The Towers of the Sunset - L. E. Modesitt [163]
“You think it’s going to be that bad?”
“No.” Her face is suddenly somber. “It will be worse.”
Creslin shivers despite the heat and reaches for his undergarments. They dress silently.
“My pallet is bigger,” Megaera says as Creslin pulls on his trousers. She blushes again. “That’s not . . .”
“I know.” He follows her into her room, and they lie down side by side.
“Hold my hand,” she says. “That way . . .”. . . if you need the help. . .
His eyes burn for a moment.
“Don’t get sentimental now,” she warns.
Creslin pushes away the thought and casts his mind toward the high winds of the far north, toward the nodes of those winds, toward the patterns that rule the world’s rains.
The high winds, the great winds, are like rivers of steel, throwing Creslin back toward the south, shaking his senses as a waterspout smashes a ship. He can scarcely sense where he is, tossed and tumbled as he is above the northern seas.
. . . little changes. . .
The warmth that comes with the thought is enough, and he no longer seeks to bend those high, steel torrents; instead, he looks inside, behind, with a nudge here—
—and there. . .
—and there.
The winds twist, howl silently, and lash at the changes and the makers of those changes. Winds the world over shiver and wail as the high winds shift.
At last Creslin returns to Recluce . . . and he lapses into a stupor that is half-sleep, half-coma. Twilight is almost night when he wakes, lifts his head, and puts it down with a gasp.
. . . Creslin. . .
He squeezes her hand silently, holding himself motionless lest he trigger another stab of pain.
Later yet, he turns.
Megaera’s eyes are open. “Are you all right?”
He rubs his forehead. “Yes, I think so.” His neck is sore.
“So is mine.”
After a moment, he adds, “Thank you. It wouldn’t . . . have worked . . . without you.”
Her hand reaches for his, and they lie together in the darkness, hearing the distant wail of the high winds, listening to the shifting storms . . . and dreading the deaths to come.
CXI
“HE’S DONE SOMETHING,” observes the young-faced White Wizard. “I felt it.”
“Who didn’t?” Hartor ponders for a moment. “It wasn’t just Creslin. There was a certain . . . delicacy . . . there. Not the kind of brute force—”
“There was plenty of force. Enough to shift the winds in their courses.”
Hartor rubs his square jaw with his thumb. “I don’t like the feel of it. There was more there than a wind shift.”
“You’re right. But it plays into your hands.”

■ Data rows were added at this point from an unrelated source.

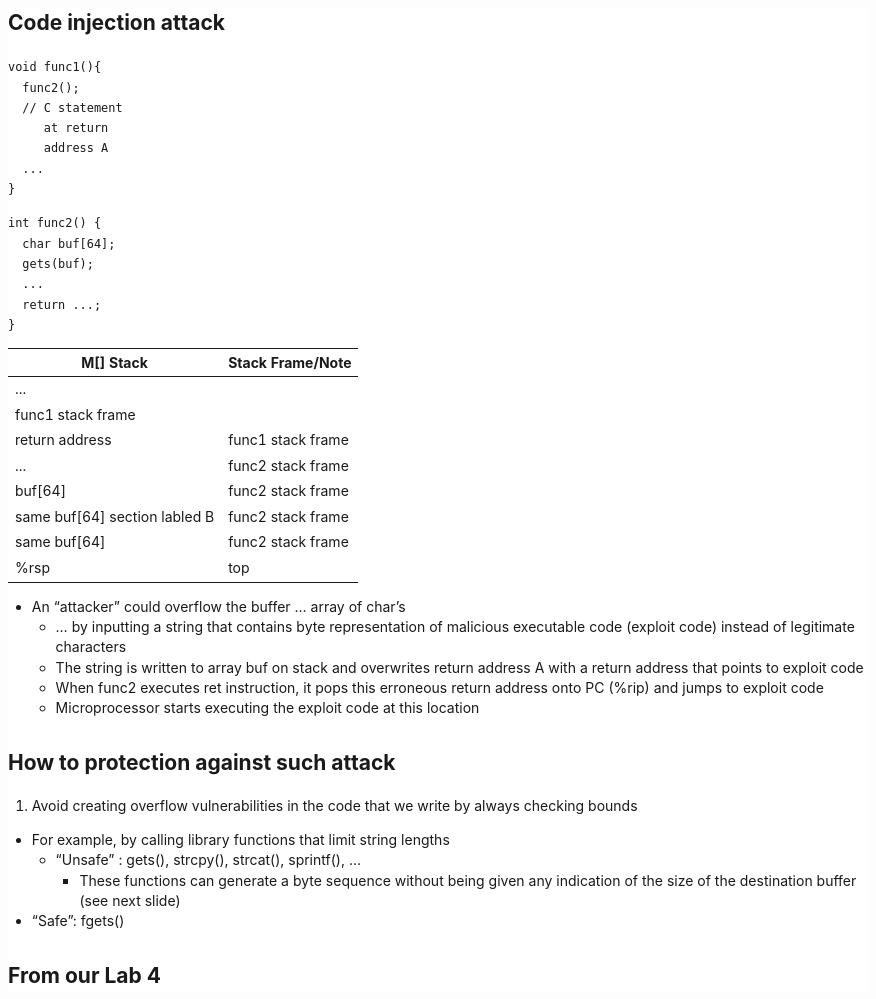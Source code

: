 ## Code injection attack

```
void func1(){
  func2();
  // C statement
     at return
     address A
  ...
}
```

```
int func2() {
  char buf[64];
  gets(buf);
  ...
  return ...;
}
```

M[] Stack|Stack Frame/Note
---|---
...|
|func1 stack frame
return address|func1 stack frame
...|func2 stack frame
buf[64]|func2 stack frame
same buf[64] section labled B|func2 stack frame
same buf[64]|func2 stack frame
%rsp|top

* An “attacker” could overflow the
buffer … array of char’s
  * … by inputting a string that contains byte representation of malicious executable code (exploit code) instead of legitimate characters
  * The string is written to array buf on stack and overwrites return address A with a return address that points to exploit code
  * When func2 executes ret instruction, it pops this erroneous return address onto PC (%rip) and jumps to exploit code
  * Microprocessor starts executing the exploit code at this location

## How to protection against such attack

1. Avoid creating overflow vulnerabilities in the code that we write by always checking bounds
  * For example, by calling library functions that limit string lengths
    * “Unsafe” : gets(), strcpy(), strcat(), sprintf(), …
      * These functions can generate a byte sequence without being given any indication of the size of the destination buffer (see next slide)
  * “Safe”: fgets()

## From our Lab 4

“So tell me, good Gyretis.” Hartor glances at the blank mirror on the table.
“What’s Creslin’s biggest problem?”
Hartor waves at the young wizard. “Stop the guessing games. Just tell me and be done with it.”
Gyretis shrugs. “Food and water. He’s not wealthy. We shut off Korweil’s coins, and even Westwind isn’t sending a lot of either coin or supplies. Recluce is already too dry, and he just couldn’t wait any longer.”
“Great . . .”
“It is. You’ve already observed that the summer has been dry. What happens when there are no rains in Montgren? Or when the summer rains don’t reach the fields of Kyphros? Or the Westhorns, arid Westwind, are no longer buried in snow rods deep for most of the year?”
“It’s going to change a lot of things.”
“Exactly. I think that now is the time to let all Candar know, quietly of course, that those renegade Blacks on Recluce are going to starve thousands.”
“We can’t exactly post signs or hire criers to shout the story on every corner,” snorts Hartor.
“Rumor is more effective, and more believable.”
Hartor smiles. “So we tell a few people, carefully chosen, and insist that they keep it quiet?”
Gyretis nods.
“And then we make a few more plans . . .”
CXII
CRESLIN STANDS ON the hill crest, at the top of the narrow road he hopes someday will be a grand highway, looking northward beyond the harbor, looking out over the northern waters.
Megaera stands at his shoulder. Both still wear their exercise clothes: sleeveless tunic, trousers, and boots. Both sweat in the late-afternoon heat.